All Arab states - from Morocco in the west through to Oman in the east - are civil law countries and, with the exception of Lebanon, prescribe Islam as the religion of the state in their constitution. With the exception of Jordan, all to a greater or lesser degree prescribe Sharia as 'a' or 'the' source of legislation.
Arab states follow a civil law system because of the former French occupation of Egypt and the significant contribution made by Dr Abd ElRazzak El-Sanhuri, who drafted the Egyptian Civil Code in 1948 and came into force in 1949 with key assistance from French legal jurists.
The Egyptian Civil Code was not only the first codified law in the Arab part of the world, but it also provides for the principles of Sharia to be a legitimate source of law. It is worth mentioning that the Egyptian Civil Code examines only commercial and civil relationships (purely general principles of contract law), and does not address any provisions related to family law (ie, marriage and inheritance). Further, the Egyptian Civil Code does not provide for specific provisions that regulate Islamic finance products; rather it provides for provisions that regulate contract law in general terms.

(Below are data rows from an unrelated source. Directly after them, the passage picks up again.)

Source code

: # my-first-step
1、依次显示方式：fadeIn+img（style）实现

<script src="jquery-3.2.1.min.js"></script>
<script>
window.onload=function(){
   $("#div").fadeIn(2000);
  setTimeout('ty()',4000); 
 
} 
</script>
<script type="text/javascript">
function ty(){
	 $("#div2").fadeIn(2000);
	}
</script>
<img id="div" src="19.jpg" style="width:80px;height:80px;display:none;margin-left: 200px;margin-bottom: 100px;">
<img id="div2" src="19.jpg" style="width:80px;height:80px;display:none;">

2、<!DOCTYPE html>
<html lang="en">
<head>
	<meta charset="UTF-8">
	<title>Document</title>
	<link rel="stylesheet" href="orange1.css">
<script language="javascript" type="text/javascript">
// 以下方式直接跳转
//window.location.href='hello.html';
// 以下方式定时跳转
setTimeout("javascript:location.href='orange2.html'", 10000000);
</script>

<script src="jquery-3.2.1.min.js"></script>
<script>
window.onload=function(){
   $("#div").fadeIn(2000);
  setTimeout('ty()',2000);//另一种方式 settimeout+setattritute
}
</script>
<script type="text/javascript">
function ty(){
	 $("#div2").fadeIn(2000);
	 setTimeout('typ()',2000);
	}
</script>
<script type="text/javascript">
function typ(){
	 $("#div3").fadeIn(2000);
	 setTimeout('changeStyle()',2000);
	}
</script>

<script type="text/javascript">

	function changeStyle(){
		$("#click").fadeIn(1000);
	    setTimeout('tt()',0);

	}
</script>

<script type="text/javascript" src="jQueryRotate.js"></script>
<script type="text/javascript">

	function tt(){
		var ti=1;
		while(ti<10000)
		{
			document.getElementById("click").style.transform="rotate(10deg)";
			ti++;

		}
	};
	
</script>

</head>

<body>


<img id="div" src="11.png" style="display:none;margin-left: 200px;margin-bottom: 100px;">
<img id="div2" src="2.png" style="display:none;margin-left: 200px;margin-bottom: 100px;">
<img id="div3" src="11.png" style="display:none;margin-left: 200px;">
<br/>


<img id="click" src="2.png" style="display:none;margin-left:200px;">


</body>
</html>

Nevertheless, Middle Eastern jurisdictions measured the Egyptian Civil Code as an ideal model on which to base their own legal systems at that time. By the passage of time, all other Arab states have codified their own civil codes, which largely derive their origins from the Egyptian Civil Code.
It is important to bear in mind that as a result of the Ottoman occupation of Arab states and the application of Majalat Al-Ahkam Al-Adlia (A1 Majala), the Civil Code of the Ottoman Empire, Arab states, after their independence, continued to apply A1 Majala, until they enacted their own civil codes - which are, as earlier highlighted, based on the Egyptian Civil Code. Since A1 Majala is based on Sharia principles, the civil codes of all Arab states are based on Sharia principles. The influence of Sharia principles on the legal system of Arab states appears, mainly, in the civil codes, as the civil code of most Arab states explains that if there is no specific agreement between the contracting parties, the court has to comply with a specific order of legal sources being: (1) codified legislation; (2) commercial custom; and (3) if the judge is not able to find an answer in these sources, the judge should consider the principles of Sharia. Consequently, courts in the Arab states cannot rule against the principles of Sharia since Sharia principles are a source of legislation.
Each Arab state now has its own written constitution and an enormous number of codes regulating all areas of legal practice (eg, civil code, commercial code, companies code, tax code, etc), and therefore courts and judges are restricted to enacted legislation only. In other words, there is diminutive scope for judge-made law in civil, criminal and commercial courts.
Generally, Arab states fall into three categories when it comes to embracing Sharia principles:
1. states that transformed their internal financial system to an Islamic form such as Sudan and Saudi Arabia;
2. states that adopt Islamic banking as a national policy while sustaining duel banking systems, such as Kuwait, Bahrain and the UAE;
3. states that neither support nor oppose Islamic banking within their jurisdiction, such as Egypt and Jordan.
Nevertheless, although the laws of most Arab states, as highlighted above, are based on the principles of Sharia generally, the current legislation in place does not encompass specific codified legal provisions regulating Islamic finance products. Hence, Islamic finance practice, in most of the Arab states, is developed on general principles of contract law.
This article looks at the recognition and enforceability of Islamic finance products (with a focus on Ijara and Murabaha) in the Arab states, in particular in the UAE. …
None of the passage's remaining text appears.